This edition includes over 9,600 terms of organisations, projects and acronyms in the subject areas of information management, library science, publishing and archive management, of which 1,100 are new entries, projects and programme names, and over 2,000 entries have been revised; also included are some 850‐plus Web addresses. This essentially British title contains many references to international libraries, organisations, publications and services; together these changes represent the development of this publication over its 60‐year history in general and the years since the previous edition in particular. Ray Prytherch, in his preface, details new elements featured in this edition and explains those areas that he has excluded and the ethos behind the entries and their word‐by‐word arrangement.

This standard and comprehensive reference work is familiar to, and used regularly by most information and library management students and tutors for the definition of professional terms and to increase their general subject awareness. It is arguably used less often than other dictionaries and directories by professional staff in their day‐to‐day activities. The value to information professionals, however, is that it is compiled by a subject specialist for the information disciplines and therefore is referred to for the authoritative definition of a term required in a library publication, policy document, presentation or lecture perhaps.

This edition keeps pace with professional developments in the information industry and describes topical projects, issues and initiatives, CLUMPS , E‐publishing and push technology, for example. IT‐specific coverage is limited to new concepts and projects, which reflect the professional interests of the readership, rather than to software packages and technical issues.

The inclusion of URLs certainly is in keeping with a year 2000 publication but the dynamic nature of the Internet means that paths and addresses change constantly; consequently many of the Web sites referred to can no longer be accessed via the URLs provided – Agora, Branching out, Catalogue Bridge, Elvil, Midasnet, for example.

Anyone maintaining Web pages knows that it is very difficult to ensure accurate and working links; it would be useful therefore to include the last [successful] date accessed against each URL entry, in line with recommendations for citing electronic sources; that minor irritation aside, browsing the URLs is a useful way of adding to your favourites or bookmarks.
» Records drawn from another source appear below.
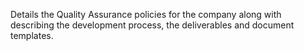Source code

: Details the Quality Assurance policies for the company along with describing the development process, the deliverables and document templates.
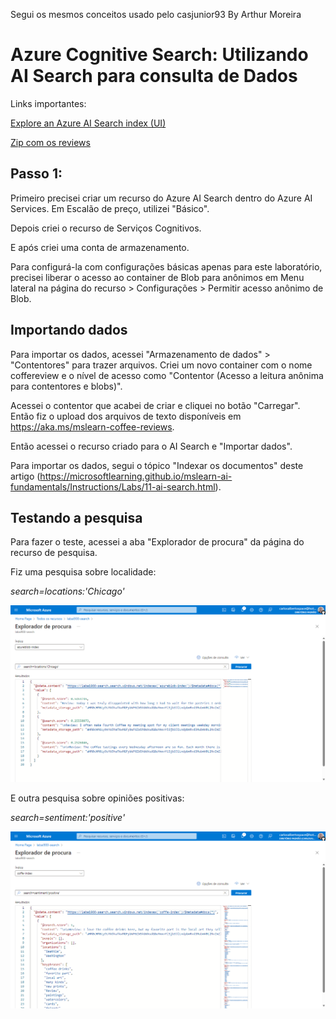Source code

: Segui os mesmos conceitos usado pelo casjunior93
By Arthur Moreira

# Azure Cognitive Search: Utilizando AI Search para consulta de Dados

Links importantes:

[Explore an Azure AI Search index (UI)](https://aka.ms/ai900-ai-search)

[Zip com os reviews](https://aka.ms/mslearn-coffee-reviews)

## Passo 1:

Primeiro precisei criar um recurso do Azure AI Search dentro do Azure AI Services. Em Escalão de preço, utilizei "Básico".



Depois criei o recurso de Serviços Cognitivos.



E após criei uma conta de armazenamento.



Para configurá-la com configurações básicas apenas para este laboratório, precisei liberar o acesso ao container de Blob para anônimos em Menu lateral na página do recurso > Configurações > Permitir acesso anônimo de Blob.



## Importando dados

Para importar os dados, acessei "Armazenamento de dados" > "Contentores" para trazer arquivos. Criei um novo container com o nome coffereview e o nível de acesso como "Contentor (Acesso a leitura anônima para contentores e blobs)".



Acessei o contentor que acabei de criar e cliquei no botão "Carregar". Então fiz o upload dos arquivos de texto disponíveis em https://aka.ms/mslearn-coffee-reviews.



Então acessei o recurso criado para o AI Search e "Importar dados".

Para importar os dados, segui o tópico "Indexar os documentos" deste artigo (https://microsoftlearning.github.io/mslearn-ai-fundamentals/Instructions/Labs/11-ai-search.html).

## Testando a pesquisa

Para fazer o teste, acessei a aba "Explorador de procura" da página do recurso de pesquisa.

Fiz uma pesquisa sobre localidade:

_search=locations:'Chicago'_

![Img](./img/img8.png)

E outra pesquisa sobre opiniões positivas:

_search=sentiment:'positive'_

![Img](./img/img10.png)

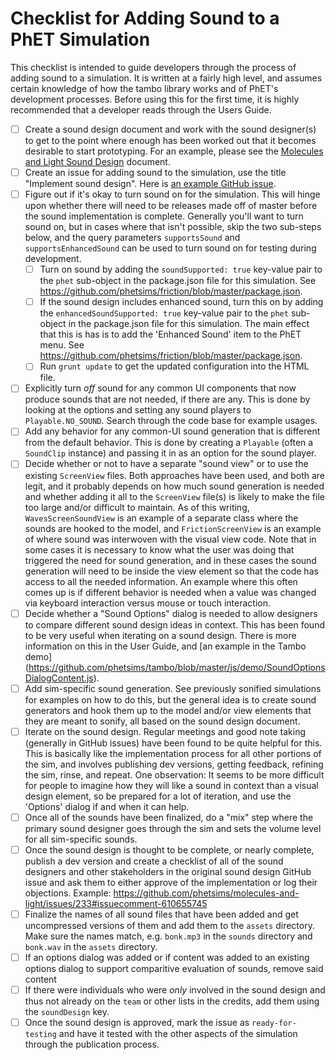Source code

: # Checklist for Adding Sound to a PhET Simulation

This checklist is intended to guide developers through the process of adding sound to a simulation.  It is written at
a fairly high level, and assumes certain knowledge of how the tambo library works and of PhET's development processes.
Before using this for the first time, it is highly recommended that a developer reads through the Users Guide.

- [ ] Create a sound design document and work with the sound designer(s) to get to the point where enough has been
worked out that it becomes desirable to start prototyping.  For an example, please see the [Molecules and Light Sound
Design](https://docs.google.com/document/d/1LJ6maD9QGvRRIaukKi_s019Gc1V2YHi4CPbPNULLiRc/edit?usp=sharing) document.
- [ ] Create an issue for adding sound to the simulation, use the title "Implement sound design". Here
  is [an example GitHub issue](https://github.com/phetsims/faradays-law/issues/161).
- [ ] Figure out if it's okay to turn sound on for the simulation.  This will hinge upon whether there will need to be
releases made off of master before the sound implementation is complete.  Generally you'll want to turn sound on, but in
cases where that isn't possible, skip the two sub-steps below, and the query parameters `supportsSound` and
`supportsEnhancedSound` can be used to turn sound on for testing during development. 
  - [ ] Turn on sound by adding the `soundSupported: true` key-value pair to the `phet` sub-object in the package.json 
file for this simulation. See https://github.com/phetsims/friction/blob/master/package.json.
  - [ ] If the sound design includes enhanced sound, turn this on by adding the `enhancedSoundSupported: true` key-value
pair to the `phet` sub-object in the package.json file for this simulation. The main effect that this is has is to add
the 'Enhanced Sound' item to the PhET menu. See https://github.com/phetsims/friction/blob/master/package.json.
  - [ ] Run `grunt update` to get the updated configuration into the HTML file.
- [ ] Explicitly turn *off* sound for any common UI components that now produce sounds that are not needed, if there are
any.  This is done by looking at the options and setting any sound players to `Playable.NO_SOUND`.  Search through the
code base for example usages.
- [ ] Add any behavior for any common-UI sound generation that is different from the default behavior.  This is done
by creating a `Playable` (often a `SoundClip` instance) and passing it in as an option for the sound player.
- [ ] Decide whether or not to have a separate "sound view" or to use the existing `ScreenView` files.  Both approaches
have been used, and both are legit, and it probably depends on how much sound generation is needed and whether adding it
all to the `ScreenView` file(s) is likely to make the file too large and/or difficult to maintain.  As of this writing,
`WavesScreenSoundView` is an example of a separate class where the sounds are hooked to the model, and 
`FrictionScreenView` is an example of where sound was interwoven with the visual view code.  Note that in some cases it
is necessary to know what the user was doing that triggered the need for sound generation, and in these cases the sound
generation will need to be inside the view element so that the code has access to all the needed information.  An
example where this often comes up is if different behavior is needed when a value was changed via keyboard interaction
versus mouse or touch interaction.
- [ ] Decide whether a "Sound Options" dialog is needed to allow designers to compare different sound design ideas in
context.  This has been found to be very useful when iterating on a sound design.  There is more information on this in
the User Guide, and [an example in the Tambo demo]
(https://github.com/phetsims/tambo/blob/master/js/demo/SoundOptionsDialogContent.js).
- [ ] Add sim-specific sound generation.  See previously sonified simulations for examples on how to do this, but the
general idea is to create sound generators and hook them up to the model and/or view elements that they are meant to
sonify, all based on the sound design document.
 - [ ] Iterate on the sound design.  Regular meetings and good note taking (generally in GitHub issues) have been found
 to be quite helpful for this.  This is basically like the implementation process for all other portions of the sim, and
 involves publishing dev versions, getting feedback, refining the sim, rinse, and repeat.  One observation: It seems to
 be more difficult for people to imagine how they will like a sound in context than a visual design element, so be
 prepared for a lot of iteration, and use the 'Options' dialog if and when it can help.
 - [ ] Once all of the sounds have been finalized, do a "mix" step where the primary sound designer goes through the
 sim and sets the volume level for all sim-specific sounds.
 - [ ] Once the sound design is thought to be complete, or nearly complete, publish a dev version and create a checklist
 of all of the sound designers and other stakeholders in the original sound design GitHub issue and ask them to either
 approve of the implementation or log their objections. Example: 
 https://github.com/phetsims/molecules-and-light/issues/233#issuecomment-610655745
  - [ ] Finalize the names of all sound files that have been added and get uncompressed versions of them and add them to
 the `assets` directory.  Make sure the names match, e.g. `bonk.mp3` in the `sounds` directory and `bonk.wav` in the
 `assets` directory.
 - [ ] If an options dialog was added or if content was added to an existing options dialog to support comparitive
 evaluation of sounds, remove said content
 - [ ] If there were individuals who were *only* involved in the sound design and thus not already on the `team` or
 other lists in the credits, add them using the `soundDesign` key.
 - [ ] Once the sound design is approved, mark the issue as `ready-for-testing` and have it tested with the other
 aspects of the simulation through the publication process.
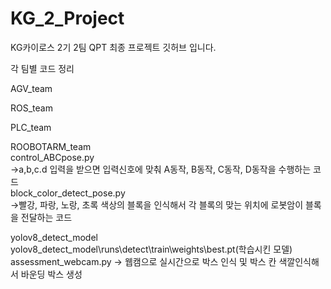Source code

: # KG_2_Project
KG카이로스 2기 2팀 QPT 최종 프로젝트 깃허브 입니다.<br>

각 팀별 코드 정리

AGV_team<br>

ROS_team<br>

PLC_team<br>

ROOBOTARM_team<br>
control_ABCpose.py<br>
->a,b,c.d 입력을 받으면 입력신호에 맞춰  A동작, B동작, C동작, D동작을 수행하는 코드<br>
block_color_detect_pose.py<br>
->빨강, 파랑, 노랑, 초록 색상의 블록을 인식해서 각 블록의 맞는 위치에 로봇암이 블록을 전달하는 코드<br>

yolov8_detect_model<br>
yolov8_detect_model\runs\detect\train\weights\best.pt(학습시킨 모델)<br>
assessment_webcam.py
-> 웹캠으로 실시간으로 박스 인식 및 박스 칸 색깔인식해서 바운딩 박스 생성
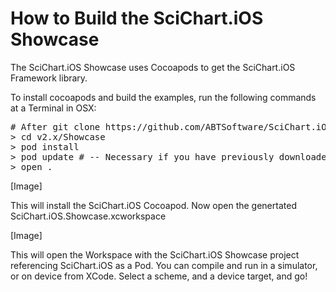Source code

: # How to Build the SciChart.iOS Showcase

The SciChart.iOS Showcase uses Cocoapods to get the SciChart.iOS Framework library. 

To install cocoapods and build the examples, run the following commands at a Terminal in OSX:

<pre>
# After git clone https://github.com/ABTSoftware/SciChart.iOS.Examples.git
> cd v2.x/Showcase
> pod install
> pod update # -- Necessary if you have previously downloaded a pod on this machine 
> open .
</pre>

[Image]

This will install the SciChart.iOS Cocoapod. Now open the genertated SciChart.iOS.Showcase.xcworkspace

[Image]

This will open the Workspace with the SciChart.iOS Showcase project referencing SciChart.iOS as a Pod. You can compile and run in a simulator, or on device from XCode. Select a scheme, and a device target, and go!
It might in some ways be useful to sub‐divide the publication into subject sections, particularly printing and publishing, which seem to overwhelm the listings on many pages, but this would inevitably fragment the work and we would lose the pleasure of finding some hidden gem serendipitously.

When asked to comment on or review this type of glossary, it is human nature to check for omissions and irregularities; inevitably any criticism of this type will reflect the bias, subject and employment background of the reviewer and no doubt each one would compile a different wish list. A random dipping‐in to check terms of personal interest and others at the suggestion of colleagues produced a very high success rate; the very few comments I would make are on the absence of Teaching Quality Review (TQR), and its predecessor Teaching Quality Assessment (TQA), which feature highly in the lives of academic librarians and the lack of reference to Uniclass in the organisation of trade literature and information for the construction industry as the potential replacement for SfB, which is described.

Regarding this reference work, as the compiler states, the glossary “can stand rigorous scrutiny”, an erudite advisory team provides subject expertise and an international perspective supports him, and it will remain a must for the information professional’s bookshelf.